The Ultimate X,Y,Z Automation

How to Make the Ultimate X,Y,Z time-lapse automation with array variables

Impress your colleagues with a fantastic XYZ experience.

Arrays are variables that can be referenced using a name and an index, a variable that holds an array of values. The combination of the two uniquely identifies the variable.

What I set out to do in this technical note is to guide you through writing an X,Y,Z,T automation that uses array variables.

To take advantage of this you will need a scope capable of X,Y and Z automation that is fully controlled by Openlab.

Lets say for instance that you want to run an X,Y automation over time on a well plate with 24 wells, only problem is the sample in each of the wells is at a different focal plane.

Lets start.

Go to the Automator menu and select "New Automation"

Every Automation should begin with a "Start" task and end with an "End" task, click and drag these from the Automator essentials.

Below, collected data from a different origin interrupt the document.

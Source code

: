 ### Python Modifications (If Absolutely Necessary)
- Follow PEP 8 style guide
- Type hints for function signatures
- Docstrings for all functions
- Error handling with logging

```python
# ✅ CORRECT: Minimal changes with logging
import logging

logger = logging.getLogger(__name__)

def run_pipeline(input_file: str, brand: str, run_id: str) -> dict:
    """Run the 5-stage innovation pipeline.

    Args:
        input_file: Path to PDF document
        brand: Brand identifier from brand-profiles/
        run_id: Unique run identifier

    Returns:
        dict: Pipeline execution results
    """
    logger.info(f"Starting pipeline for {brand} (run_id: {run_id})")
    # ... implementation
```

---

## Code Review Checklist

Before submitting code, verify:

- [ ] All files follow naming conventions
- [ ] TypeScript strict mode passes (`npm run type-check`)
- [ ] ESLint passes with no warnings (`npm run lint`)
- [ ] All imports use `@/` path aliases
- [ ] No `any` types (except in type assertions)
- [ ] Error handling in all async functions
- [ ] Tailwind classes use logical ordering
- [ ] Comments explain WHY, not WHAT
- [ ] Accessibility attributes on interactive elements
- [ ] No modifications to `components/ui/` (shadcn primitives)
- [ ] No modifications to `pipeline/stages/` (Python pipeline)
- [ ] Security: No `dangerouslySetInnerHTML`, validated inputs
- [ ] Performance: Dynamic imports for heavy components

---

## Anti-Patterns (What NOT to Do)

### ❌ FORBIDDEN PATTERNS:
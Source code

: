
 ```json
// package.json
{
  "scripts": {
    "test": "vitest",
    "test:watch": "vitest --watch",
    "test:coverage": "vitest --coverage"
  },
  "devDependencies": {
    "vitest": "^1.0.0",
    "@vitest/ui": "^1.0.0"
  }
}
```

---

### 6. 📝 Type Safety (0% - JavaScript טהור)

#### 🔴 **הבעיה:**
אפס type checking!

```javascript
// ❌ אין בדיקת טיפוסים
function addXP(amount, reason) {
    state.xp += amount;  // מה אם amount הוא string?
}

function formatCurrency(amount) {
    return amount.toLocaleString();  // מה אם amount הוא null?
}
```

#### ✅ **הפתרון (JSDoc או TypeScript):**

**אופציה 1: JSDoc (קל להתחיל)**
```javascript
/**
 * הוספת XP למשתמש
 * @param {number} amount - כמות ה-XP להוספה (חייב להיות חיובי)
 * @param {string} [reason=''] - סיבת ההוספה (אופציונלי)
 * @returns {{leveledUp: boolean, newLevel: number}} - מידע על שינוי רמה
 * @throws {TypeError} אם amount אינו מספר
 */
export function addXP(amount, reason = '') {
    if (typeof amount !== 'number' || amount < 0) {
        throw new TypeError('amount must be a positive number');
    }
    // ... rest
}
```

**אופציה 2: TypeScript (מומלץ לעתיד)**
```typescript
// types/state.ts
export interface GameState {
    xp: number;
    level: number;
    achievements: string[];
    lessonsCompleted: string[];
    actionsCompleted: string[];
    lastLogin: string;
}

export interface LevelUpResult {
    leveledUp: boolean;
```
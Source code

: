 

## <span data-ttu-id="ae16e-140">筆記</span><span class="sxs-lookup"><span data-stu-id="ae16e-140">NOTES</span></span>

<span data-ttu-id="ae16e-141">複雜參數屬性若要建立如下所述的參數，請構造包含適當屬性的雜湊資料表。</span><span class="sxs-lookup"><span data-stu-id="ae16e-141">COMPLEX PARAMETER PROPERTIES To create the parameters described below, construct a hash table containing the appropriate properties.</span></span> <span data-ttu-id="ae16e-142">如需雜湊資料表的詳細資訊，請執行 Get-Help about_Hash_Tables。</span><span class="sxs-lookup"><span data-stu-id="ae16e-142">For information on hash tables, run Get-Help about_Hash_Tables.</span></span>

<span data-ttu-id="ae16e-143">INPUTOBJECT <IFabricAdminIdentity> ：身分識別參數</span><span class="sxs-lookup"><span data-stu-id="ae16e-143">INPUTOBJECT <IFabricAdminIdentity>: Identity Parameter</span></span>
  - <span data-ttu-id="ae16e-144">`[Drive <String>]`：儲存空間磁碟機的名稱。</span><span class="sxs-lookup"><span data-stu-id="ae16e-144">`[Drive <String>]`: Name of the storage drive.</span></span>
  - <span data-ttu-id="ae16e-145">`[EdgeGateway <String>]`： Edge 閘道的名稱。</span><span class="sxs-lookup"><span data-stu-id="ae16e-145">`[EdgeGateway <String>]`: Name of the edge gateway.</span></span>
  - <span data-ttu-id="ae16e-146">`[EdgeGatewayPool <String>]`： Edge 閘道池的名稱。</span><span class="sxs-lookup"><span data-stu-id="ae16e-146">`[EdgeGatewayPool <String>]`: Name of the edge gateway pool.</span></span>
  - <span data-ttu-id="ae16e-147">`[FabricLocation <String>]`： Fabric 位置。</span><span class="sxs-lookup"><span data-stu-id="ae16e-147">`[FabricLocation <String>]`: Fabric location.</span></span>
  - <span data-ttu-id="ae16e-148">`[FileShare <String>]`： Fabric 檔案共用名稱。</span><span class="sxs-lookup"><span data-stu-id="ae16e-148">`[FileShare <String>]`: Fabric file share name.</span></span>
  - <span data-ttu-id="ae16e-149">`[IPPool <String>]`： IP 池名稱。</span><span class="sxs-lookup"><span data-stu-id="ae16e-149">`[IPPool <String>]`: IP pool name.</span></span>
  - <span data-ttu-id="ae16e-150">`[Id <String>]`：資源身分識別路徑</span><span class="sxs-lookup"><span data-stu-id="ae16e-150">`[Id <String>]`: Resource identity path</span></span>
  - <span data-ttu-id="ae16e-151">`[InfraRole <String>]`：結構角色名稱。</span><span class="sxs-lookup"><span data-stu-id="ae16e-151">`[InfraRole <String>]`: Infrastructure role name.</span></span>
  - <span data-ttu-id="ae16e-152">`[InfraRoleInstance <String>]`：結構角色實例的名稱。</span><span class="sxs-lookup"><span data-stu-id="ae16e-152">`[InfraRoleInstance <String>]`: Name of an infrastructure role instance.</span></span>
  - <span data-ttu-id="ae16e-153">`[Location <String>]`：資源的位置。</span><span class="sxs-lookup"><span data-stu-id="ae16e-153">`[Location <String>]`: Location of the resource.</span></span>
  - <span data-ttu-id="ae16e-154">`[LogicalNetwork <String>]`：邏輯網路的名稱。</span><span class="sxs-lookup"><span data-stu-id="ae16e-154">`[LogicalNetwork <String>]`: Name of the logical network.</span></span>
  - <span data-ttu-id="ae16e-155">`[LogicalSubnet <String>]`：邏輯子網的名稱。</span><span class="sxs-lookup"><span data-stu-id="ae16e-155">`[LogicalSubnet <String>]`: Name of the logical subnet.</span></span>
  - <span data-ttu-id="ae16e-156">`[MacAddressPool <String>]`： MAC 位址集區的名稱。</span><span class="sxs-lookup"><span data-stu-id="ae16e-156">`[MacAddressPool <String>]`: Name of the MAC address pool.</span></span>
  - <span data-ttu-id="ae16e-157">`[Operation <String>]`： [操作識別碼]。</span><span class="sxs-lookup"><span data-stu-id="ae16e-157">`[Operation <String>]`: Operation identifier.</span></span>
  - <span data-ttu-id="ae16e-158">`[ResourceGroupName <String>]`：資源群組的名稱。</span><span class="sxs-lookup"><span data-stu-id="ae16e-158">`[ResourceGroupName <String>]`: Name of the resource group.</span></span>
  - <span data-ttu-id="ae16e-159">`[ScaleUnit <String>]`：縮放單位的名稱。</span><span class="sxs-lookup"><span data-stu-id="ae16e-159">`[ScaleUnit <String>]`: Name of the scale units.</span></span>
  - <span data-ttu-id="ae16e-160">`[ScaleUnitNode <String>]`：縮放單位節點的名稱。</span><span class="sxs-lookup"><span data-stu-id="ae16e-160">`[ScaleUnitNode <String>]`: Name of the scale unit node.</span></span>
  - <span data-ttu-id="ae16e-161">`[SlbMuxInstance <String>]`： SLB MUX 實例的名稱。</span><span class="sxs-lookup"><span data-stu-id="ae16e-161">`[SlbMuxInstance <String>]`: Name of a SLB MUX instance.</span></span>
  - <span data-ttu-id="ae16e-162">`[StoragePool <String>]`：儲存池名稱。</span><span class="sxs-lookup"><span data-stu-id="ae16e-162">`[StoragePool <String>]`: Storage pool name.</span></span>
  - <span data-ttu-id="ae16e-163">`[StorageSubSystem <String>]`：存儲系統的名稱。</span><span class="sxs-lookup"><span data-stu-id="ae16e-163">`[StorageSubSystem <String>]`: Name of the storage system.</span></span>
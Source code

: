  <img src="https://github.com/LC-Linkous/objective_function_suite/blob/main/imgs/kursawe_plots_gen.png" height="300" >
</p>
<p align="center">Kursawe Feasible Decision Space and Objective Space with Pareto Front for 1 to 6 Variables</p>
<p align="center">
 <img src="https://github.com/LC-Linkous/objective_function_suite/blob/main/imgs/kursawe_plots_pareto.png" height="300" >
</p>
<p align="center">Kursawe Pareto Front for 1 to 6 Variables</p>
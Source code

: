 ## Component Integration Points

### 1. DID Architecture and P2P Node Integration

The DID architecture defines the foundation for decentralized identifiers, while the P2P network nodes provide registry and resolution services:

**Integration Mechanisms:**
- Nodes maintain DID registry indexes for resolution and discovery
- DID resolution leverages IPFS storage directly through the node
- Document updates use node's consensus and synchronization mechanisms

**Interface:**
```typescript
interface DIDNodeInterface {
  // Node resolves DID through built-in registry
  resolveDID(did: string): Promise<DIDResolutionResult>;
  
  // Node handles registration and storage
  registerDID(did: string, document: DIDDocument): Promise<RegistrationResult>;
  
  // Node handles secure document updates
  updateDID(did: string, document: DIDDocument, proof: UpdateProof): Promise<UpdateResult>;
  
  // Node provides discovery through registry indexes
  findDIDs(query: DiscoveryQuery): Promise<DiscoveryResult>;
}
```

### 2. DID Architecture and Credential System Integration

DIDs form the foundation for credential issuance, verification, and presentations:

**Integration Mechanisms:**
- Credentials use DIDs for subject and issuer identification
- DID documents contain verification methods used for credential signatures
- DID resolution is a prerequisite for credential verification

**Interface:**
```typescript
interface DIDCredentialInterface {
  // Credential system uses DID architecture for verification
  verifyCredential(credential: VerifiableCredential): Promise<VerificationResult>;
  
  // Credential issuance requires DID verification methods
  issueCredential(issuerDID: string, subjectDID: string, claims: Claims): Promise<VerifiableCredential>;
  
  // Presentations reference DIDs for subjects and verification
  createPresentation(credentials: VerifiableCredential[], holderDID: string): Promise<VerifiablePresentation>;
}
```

The next task should be a "Target Image Window" task, you’ll need one in this automation sooner rather than later so use it now.

Lets break the automation construction into manageable chunks.

Here is the first of the all important loops.

The Input task merely asks how many wells in the plates do you have?

At the end of the day it doesn’t have to be a well plate, you could just consider 24 independent positions that you want to define in X,Y and Z.

The "Loop" task then uses the output of the "plate-no" variable to define the number of loops.

Please note that it puts the loop count into the variable "count" - this is important.

The Tell tasks prompts you into moving to the appropriate position in X, Y and Z.

In other words move the stage (x,y) and z axis until you have reached the position you want to store, then press continue.

The set-up dialog is below.

OK the next part is where we use the array variables.

But first you have to create them. This used to be quite laborious as you needed to create each in turn, but there is now a convenient task to generate as many as you like (within reason!!).

Go to the "Windows" menu and open the Automator’s variable window.

In this window you will see a button called "New Array"

Click on this button.

The following set-up dialog will appear.

In the dialogue above I am creating the required number of variables for all of the positions in x.

When writing the automation you will need to repeat this for y and z.

Strictly speaking you do not have to create the variables at this point, you can do this any time before you run the automation.

Next are the all important get stage and focus position tasks, the question is how do you put the position into the corresponding variable ?

To do this you need to use a custom variable.

Let me demonstrate with x, it is the same procedure for y and z.

Select Custom from the drop down list of variables.

Type in "x[count]" as the Custom variable.

Notice this will use the value of the loopcount, each time the loop count changes so will the custom variable.

So the first loop the custom variable will be "x[1]" the second loop will be "x[2]" etc etc.

Do the same for "y" and set up "z" in the "Get position (Z)" task.

That’s the most complicated part over with, the next phase of the automation is pretty straight forward.

The first input asks for the length of the experiment in hours and puts the answer into a variable called "hours"

The second input task asks for the delay between well sequences and puts the answer into a variable "minutes"

Remember folks you don’t have to use the same variables as me, these are just a serving suggestion.

Now to calculate the number of loops.

Notice that the "hours" variable is multiplied by 60 to get the appropriate value in minutes (same units as the minutes variable).

This is then divided by the "minutes" variable to obtain the number of loops.

The loop count is put into the variable "sequence_no" for use in the name of the captured layer.

The delay needs to be in seconds therefore we have to multiply the variable "minutes" by 60 for the delay task.

This delay task only works in seconds.

The next loop task is set up exactly the same as the first loop.

It loops "plate-no" times and puts the output into the variable "count"

The final part of the automation re-visits the x,y and z positions then captures.

To do this set up the "Move XY Stage" and "Move to (Z)" task as show below.

It’s a good idea to set up a name in the "Capture Layer" task so that you know which layer is which.